Document images with source code
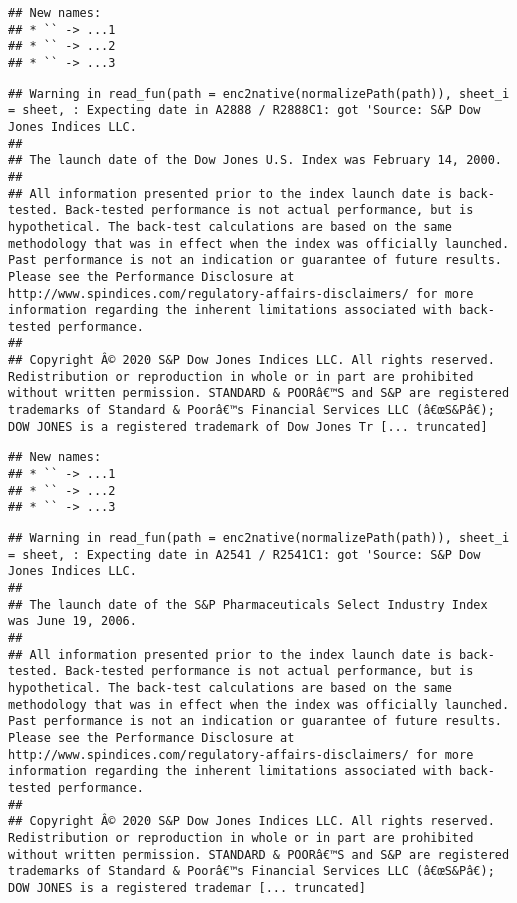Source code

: \documentclass[
]{article}
\begin{document}
\begin{verbatim}
## New names:
## * `` -> ...1
## * `` -> ...2
## * `` -> ...3
\end{verbatim}

\begin{verbatim}
## Warning in read_fun(path = enc2native(normalizePath(path)), sheet_i = sheet, : Expecting date in A2888 / R2888C1: got 'Source: S&P Dow Jones Indices LLC.
## 
## The launch date of the Dow Jones U.S. Index was February 14, 2000.
## 
## All information presented prior to the index launch date is back-tested. Back-tested performance is not actual performance, but is hypothetical. The back-test calculations are based on the same methodology that was in effect when the index was officially launched. Past performance is not an indication or guarantee of future results.  Please see the Performance Disclosure at http://www.spindices.com/regulatory-affairs-disclaimers/ for more information regarding the inherent limitations associated with back-tested performance.
## 
## Copyright Â© 2020 S&P Dow Jones Indices LLC. All rights reserved. Redistribution or reproduction in whole or in part are prohibited without written permission. STANDARD & POORâ€™S and S&P are registered trademarks of Standard & Poorâ€™s Financial Services LLC (â€œS&Pâ€); DOW JONES is a registered trademark of Dow Jones Tr [... truncated]
\end{verbatim}

\begin{verbatim}
## New names:
## * `` -> ...1
## * `` -> ...2
## * `` -> ...3
\end{verbatim}

\begin{verbatim}
## Warning in read_fun(path = enc2native(normalizePath(path)), sheet_i = sheet, : Expecting date in A2541 / R2541C1: got 'Source: S&P Dow Jones Indices LLC.
## 
## The launch date of the S&P Pharmaceuticals Select Industry Index was June 19, 2006.
## 
## All information presented prior to the index launch date is back-tested. Back-tested performance is not actual performance, but is hypothetical. The back-test calculations are based on the same methodology that was in effect when the index was officially launched. Past performance is not an indication or guarantee of future results.  Please see the Performance Disclosure at http://www.spindices.com/regulatory-affairs-disclaimers/ for more information regarding the inherent limitations associated with back-tested performance.
## 
## Copyright Â© 2020 S&P Dow Jones Indices LLC. All rights reserved. Redistribution or reproduction in whole or in part are prohibited without written permission. STANDARD & POORâ€™S and S&P are registered trademarks of Standard & Poorâ€™s Financial Services LLC (â€œS&Pâ€); DOW JONES is a registered trademar [... truncated]
\end{verbatim}
\end{document}

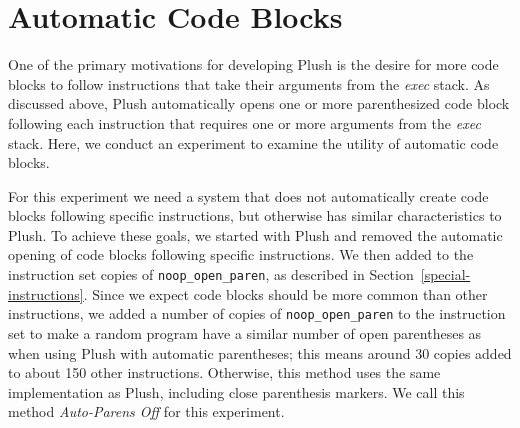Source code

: 





\section{Automatic Code Blocks}

One of the primary motivations for developing Plush is the desire for more code blocks to follow instructions that take their arguments from the \textit{exec} stack. As discussed above, Plush automatically opens one or more parenthesized code block following each instruction that requires one or more arguments from the \textit{exec} stack. Here, we conduct an experiment to examine the utility of automatic code blocks.

For this experiment we need a system that does not automatically create code blocks following specific instructions, but otherwise has similar characteristics to Plush. To achieve these goals, we started with Plush and removed the automatic opening of code blocks following specific instructions. We then added to the instruction set copies of \texttt{noop\_open\_paren}, as described in Section~\ref{special-instructions}. Since we expect code blocks should be more common than other instructions, we added a number of copies of \texttt{noop\_open\_paren} to the instruction set to make a random program have a similar number of open parentheses as when using Plush with automatic parentheses; this means around 30 copies added to about 150 other instructions. Otherwise, this method uses the same implementation as Plush, including close parenthesis markers. We call this method \textit{Auto-Parens Off} for this experiment.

Exercise
Count the lines above that contain "registered" and reply with the figure alone.

Reply to the task
2